Prakiraan Cuaca Semarang Selasa 4 Agustus 2026, Cerah hingga Sore dan Berkabut Saat Malam
SEMARANG, SemarangSatu.com – Cuaca di Kota Semarang pada Selasa, 4 Agustus 2026, diprakirakan didominasi kondisi cerah hingga cerah berawan sejak pagi hingga sore hari. Suhu udara berangsur meningkat dan mencapai puncaknya sekitar 29 derajat Celsius pada siang hari, sehingga masyarakat diimbau mempersiapkan diri saat beraktivitas di luar ruangan.
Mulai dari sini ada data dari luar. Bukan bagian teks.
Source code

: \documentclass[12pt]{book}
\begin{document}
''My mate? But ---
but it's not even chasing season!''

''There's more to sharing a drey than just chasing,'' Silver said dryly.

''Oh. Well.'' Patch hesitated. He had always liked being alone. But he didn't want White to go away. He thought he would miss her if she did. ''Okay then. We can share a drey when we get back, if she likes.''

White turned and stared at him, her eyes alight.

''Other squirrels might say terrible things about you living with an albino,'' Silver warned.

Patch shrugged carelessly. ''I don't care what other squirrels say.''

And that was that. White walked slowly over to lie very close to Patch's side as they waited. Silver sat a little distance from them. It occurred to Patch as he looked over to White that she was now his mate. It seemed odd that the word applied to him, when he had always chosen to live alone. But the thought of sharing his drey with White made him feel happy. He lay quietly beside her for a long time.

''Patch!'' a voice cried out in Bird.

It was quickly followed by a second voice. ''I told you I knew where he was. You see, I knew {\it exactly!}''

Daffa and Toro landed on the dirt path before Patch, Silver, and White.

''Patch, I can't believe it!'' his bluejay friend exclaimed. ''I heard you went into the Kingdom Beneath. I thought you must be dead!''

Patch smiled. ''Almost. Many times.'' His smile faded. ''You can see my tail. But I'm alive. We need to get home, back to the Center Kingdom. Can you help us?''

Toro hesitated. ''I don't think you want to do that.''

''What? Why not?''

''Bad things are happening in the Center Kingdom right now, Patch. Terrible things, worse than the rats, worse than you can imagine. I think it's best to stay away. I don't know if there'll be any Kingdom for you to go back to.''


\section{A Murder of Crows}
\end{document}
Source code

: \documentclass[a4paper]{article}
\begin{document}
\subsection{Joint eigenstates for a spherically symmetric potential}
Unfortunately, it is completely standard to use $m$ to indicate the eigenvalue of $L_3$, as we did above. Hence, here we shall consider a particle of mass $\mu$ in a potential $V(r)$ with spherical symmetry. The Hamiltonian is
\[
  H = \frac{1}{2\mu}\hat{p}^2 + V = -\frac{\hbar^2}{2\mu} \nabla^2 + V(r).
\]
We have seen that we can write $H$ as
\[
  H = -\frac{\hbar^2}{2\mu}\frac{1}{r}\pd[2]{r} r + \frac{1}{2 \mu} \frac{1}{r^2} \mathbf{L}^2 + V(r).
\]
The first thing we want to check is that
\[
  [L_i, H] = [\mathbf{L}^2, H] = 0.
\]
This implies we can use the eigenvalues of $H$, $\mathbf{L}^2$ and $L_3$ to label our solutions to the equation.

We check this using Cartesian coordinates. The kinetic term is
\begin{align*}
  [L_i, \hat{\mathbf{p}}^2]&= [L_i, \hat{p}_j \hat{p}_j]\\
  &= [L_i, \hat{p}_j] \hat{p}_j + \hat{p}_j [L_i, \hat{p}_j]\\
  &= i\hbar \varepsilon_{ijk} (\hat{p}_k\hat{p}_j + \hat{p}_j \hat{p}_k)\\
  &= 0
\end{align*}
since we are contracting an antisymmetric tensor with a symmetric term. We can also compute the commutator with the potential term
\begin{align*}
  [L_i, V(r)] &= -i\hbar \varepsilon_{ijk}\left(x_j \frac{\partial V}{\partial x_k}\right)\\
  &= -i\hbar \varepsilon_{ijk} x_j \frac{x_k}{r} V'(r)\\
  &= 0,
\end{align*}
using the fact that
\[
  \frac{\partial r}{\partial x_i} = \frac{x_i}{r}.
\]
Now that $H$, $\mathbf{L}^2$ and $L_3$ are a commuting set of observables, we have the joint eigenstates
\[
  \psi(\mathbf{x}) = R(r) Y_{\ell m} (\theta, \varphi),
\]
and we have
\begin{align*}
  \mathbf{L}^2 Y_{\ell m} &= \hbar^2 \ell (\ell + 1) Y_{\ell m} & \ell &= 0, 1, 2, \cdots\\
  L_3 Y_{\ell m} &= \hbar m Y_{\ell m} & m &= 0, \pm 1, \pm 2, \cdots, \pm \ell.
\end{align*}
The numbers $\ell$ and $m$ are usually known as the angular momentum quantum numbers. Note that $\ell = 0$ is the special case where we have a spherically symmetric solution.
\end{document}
Berdasarkan data prakiraan cuaca terbaru, pada pukul 05.20 WIB kondisi cuaca di Semarang terpantau cerah dengan suhu 20 derajat Celsius. Tingkat kelembapan udara mencapai 95 persen, angin bertiup dari arah utara dengan kecepatan 14,8 kilometer per jam, serta jarak pandang lebih dari 10 kilometer.
Memasuki pukul 06.00 hingga 10.00 WIB, cuaca diperkirakan cerah berawan dengan suhu meningkat dari 21 derajat Celsius menjadi 28 derajat Celsius. Kecepatan angin berkisar 14,8–18,5 kilometer per jam sehingga masih cukup nyaman untuk aktivitas pagi.
Pada siang hingga sore hari, sekitar pukul 13.00–16.00 WIB, langit diprakirakan cerah. Suhu udara mencapai titik tertinggi sekitar 29 derajat Celsius pada pukul 13.00 WIB sebelum turun menjadi 25 derajat Celsius menjelang sore.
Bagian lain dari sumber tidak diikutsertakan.